Deep-fat frying performed at high temperatures under atmospheric pressure is a common method of preparing dishes in Senegalese culinary practices. This operation can lead to deterioration of physical, chemical, nutritional and sensory properties of oil, which affects its frying performance. It also results in the production of volatile products such as aldehydes and non volatile fraction which remains in the frying medium. Some of these remaining products have been implicated in producing adverse health effects. Highly oxidized oils may also produce polyaromatic hydrocarbons, which have carcinogenic effect.
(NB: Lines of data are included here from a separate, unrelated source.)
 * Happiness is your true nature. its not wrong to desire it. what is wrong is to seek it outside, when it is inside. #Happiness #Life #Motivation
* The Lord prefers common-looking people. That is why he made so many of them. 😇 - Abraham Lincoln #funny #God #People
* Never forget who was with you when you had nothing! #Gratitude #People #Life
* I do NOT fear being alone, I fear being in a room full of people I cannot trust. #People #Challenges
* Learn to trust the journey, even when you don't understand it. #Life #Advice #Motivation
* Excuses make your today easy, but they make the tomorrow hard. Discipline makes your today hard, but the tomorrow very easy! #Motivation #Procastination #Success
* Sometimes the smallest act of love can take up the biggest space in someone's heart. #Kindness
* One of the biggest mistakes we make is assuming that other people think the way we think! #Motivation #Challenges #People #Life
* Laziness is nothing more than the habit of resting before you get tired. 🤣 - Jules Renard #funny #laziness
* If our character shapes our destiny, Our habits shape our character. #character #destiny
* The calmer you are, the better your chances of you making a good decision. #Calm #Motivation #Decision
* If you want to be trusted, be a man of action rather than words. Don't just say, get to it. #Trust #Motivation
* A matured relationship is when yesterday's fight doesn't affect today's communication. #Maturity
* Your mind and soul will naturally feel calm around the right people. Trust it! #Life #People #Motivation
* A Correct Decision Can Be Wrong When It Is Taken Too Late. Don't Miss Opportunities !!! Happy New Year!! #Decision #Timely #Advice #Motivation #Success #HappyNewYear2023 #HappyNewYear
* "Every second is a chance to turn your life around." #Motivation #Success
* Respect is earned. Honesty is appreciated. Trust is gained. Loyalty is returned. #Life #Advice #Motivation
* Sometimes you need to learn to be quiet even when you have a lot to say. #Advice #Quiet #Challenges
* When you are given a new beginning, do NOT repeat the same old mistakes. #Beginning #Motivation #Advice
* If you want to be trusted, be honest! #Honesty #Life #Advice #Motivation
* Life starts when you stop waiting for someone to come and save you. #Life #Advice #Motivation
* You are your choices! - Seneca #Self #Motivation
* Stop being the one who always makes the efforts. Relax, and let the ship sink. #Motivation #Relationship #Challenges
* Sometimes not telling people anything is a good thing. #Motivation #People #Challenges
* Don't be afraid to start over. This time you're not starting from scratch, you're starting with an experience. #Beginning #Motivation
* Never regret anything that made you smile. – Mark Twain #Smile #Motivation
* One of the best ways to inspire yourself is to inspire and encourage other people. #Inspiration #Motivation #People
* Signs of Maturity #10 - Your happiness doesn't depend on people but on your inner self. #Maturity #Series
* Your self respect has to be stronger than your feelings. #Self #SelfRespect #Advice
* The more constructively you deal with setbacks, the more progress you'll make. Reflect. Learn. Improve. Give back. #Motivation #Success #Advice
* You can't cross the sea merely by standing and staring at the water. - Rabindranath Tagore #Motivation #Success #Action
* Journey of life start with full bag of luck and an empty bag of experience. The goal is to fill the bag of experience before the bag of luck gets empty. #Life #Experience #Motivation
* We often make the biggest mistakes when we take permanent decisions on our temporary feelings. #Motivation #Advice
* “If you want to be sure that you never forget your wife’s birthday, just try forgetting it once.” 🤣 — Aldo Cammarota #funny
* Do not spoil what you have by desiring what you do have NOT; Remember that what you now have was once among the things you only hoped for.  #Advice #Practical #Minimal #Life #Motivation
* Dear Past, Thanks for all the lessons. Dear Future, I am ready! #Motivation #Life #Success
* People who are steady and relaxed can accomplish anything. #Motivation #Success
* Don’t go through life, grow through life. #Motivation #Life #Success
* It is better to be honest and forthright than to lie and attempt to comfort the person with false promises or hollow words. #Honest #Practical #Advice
This work was intended to evaluate the effect of frying on chemical properties of edible vegetable oils. Frying process was applied to meat, fish and potatoes in Senegalese culinary conditions. Ten (10) oil samples, each of three different brands, were purchased from wholesalers and retailers in different neighborhoods of Dakar. The samples were subjected to frying at 220℃ for 40 min and then oils were withdrawn in amber bottles samples of which were taken for analysis. Acid value, peroxide value and total polar components were used to evaluate the quality of these oils after initial determination of the iodine value and the moisture and volatile matter content. Acid value increased after 40 min of frying and values ranged from 0.62 to 1.08 mg/kg after frying fish, while those for meat and potatoes ranged from 0.39 to 0.73 and 0.37 to 0.51 mg/kg, respectively. Peroxide value increased slightly for peanut oil (A) and sharply for peanut oil (B) and sunflower oil (C). Frying fish led to high values of total polar components whereas those obtained after frying meat and potatoes during 40 min did not exceed 15.27% except for peanut oil (A). Therefore, frying affects chemical parameter values of edible vegetable oils, which increase at a level depending on the product to be fried. A sharp Total Polar components increase was obtained after frying fish using the three types of oil with values exceeding, sometimes, the maximum level set by the Codex Alimentarius Commission. This latter chemical parameter is considered a good indicator of overall quality of frying oil. Thus in Senegalese culinary practices where frying oil is often re-used in families with low-income, such a situation may lead to significant sanitary risks. In view of these results, investigations need to be extended to other types of oil marketed in Senegal.